Member of the National Assembly of Quebec for La Prairie
- In office April 7, 2014 – October 1, 2018
- Preceded by: Stéphane Le Bouyonnec
- Succeeded by: Christian Dubé

Member of the National Assembly of Quebec for Chambly
- In office March 26, 2007 – December 8, 2008
- Preceded by: Diane Legault
- Succeeded by: Bertrand St-Arnaud

Personal details
- Born: January 27, 1965 (age 61) Montreal, Quebec
- Party: Action démocratique du Québec (2007-2008) Quebec Liberal Party (2014-present)
- Spouse: Lisa Hodgson

= Richard Merlini =

Canadian politician (born 1965)

Richard Merlini (born January 27, 1965, in Montreal, Quebec) is a politician from Quebec, Canada. He was an Action démocratique du Québec member of the National Assembly for the electoral district of Chambly from 2007 to 2008.

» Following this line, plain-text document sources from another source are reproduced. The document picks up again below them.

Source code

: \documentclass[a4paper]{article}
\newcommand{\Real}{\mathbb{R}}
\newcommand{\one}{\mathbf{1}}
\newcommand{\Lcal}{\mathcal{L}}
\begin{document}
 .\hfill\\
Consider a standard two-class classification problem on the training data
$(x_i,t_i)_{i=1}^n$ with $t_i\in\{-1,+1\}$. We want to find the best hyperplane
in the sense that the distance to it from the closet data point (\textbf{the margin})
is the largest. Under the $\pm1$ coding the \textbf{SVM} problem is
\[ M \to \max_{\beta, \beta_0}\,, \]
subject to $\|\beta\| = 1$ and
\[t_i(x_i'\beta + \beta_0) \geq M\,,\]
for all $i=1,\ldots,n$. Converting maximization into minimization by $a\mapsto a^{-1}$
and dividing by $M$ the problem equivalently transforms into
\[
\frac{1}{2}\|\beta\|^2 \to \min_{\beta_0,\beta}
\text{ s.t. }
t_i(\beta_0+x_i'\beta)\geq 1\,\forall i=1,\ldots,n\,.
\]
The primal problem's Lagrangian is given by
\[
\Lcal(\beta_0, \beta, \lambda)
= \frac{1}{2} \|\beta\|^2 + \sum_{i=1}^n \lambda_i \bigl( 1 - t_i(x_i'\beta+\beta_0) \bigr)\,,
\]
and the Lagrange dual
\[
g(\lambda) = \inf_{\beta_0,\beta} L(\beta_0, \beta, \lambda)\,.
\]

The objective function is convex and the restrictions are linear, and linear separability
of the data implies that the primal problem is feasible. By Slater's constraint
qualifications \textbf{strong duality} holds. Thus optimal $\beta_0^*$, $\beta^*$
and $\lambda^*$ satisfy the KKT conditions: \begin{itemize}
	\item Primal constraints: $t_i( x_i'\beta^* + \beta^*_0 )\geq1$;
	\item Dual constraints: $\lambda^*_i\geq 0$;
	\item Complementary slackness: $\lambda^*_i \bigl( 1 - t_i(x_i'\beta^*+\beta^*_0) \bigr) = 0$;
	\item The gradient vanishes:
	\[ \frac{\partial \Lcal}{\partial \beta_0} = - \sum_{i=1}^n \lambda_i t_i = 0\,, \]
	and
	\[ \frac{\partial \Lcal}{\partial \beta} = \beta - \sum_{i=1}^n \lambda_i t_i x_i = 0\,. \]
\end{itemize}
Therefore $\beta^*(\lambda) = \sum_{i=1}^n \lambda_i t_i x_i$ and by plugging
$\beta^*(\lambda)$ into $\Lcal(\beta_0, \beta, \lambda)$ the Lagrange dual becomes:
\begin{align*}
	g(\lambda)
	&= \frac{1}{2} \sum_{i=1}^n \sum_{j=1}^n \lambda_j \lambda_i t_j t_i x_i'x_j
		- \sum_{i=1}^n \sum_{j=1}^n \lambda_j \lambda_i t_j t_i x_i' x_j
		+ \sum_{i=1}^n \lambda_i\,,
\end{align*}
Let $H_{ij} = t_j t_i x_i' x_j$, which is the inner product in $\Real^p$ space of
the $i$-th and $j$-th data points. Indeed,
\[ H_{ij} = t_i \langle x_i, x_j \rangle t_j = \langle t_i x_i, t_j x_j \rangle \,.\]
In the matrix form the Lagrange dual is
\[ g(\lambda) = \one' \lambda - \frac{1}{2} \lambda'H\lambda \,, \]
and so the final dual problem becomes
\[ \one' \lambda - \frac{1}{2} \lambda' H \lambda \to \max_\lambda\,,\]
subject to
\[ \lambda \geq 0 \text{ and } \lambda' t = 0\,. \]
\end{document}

Merlini holds a bachelor's degree in political science and history from Concordia University. Merlini worked for Premcor Ltee, a commercial printing company in Saint-Lambert as a clerk, a board member and the vice-president (production sector) for 26 years.

Merlini was also a candidate in Saint-Lambert in the 1990 municipal elections and in La Prairie in 2003. He was also involved with the Montreal South Shore Chamber of Commerce and the business association of La Prairie. He also coached a local soccer team in La Prairie since 2001.

Until 2003, he was a Liberal supporter. In 2006, he was named the vice-president of the ADQ.

Merlini was first elected in the 2007 election with 39% of the vote. Parti Québécois candidate Bertrand St-Arnaud finished second with 29% of the vote. Merlini took office on April 12, 2007, and was named the critic for energy affairs.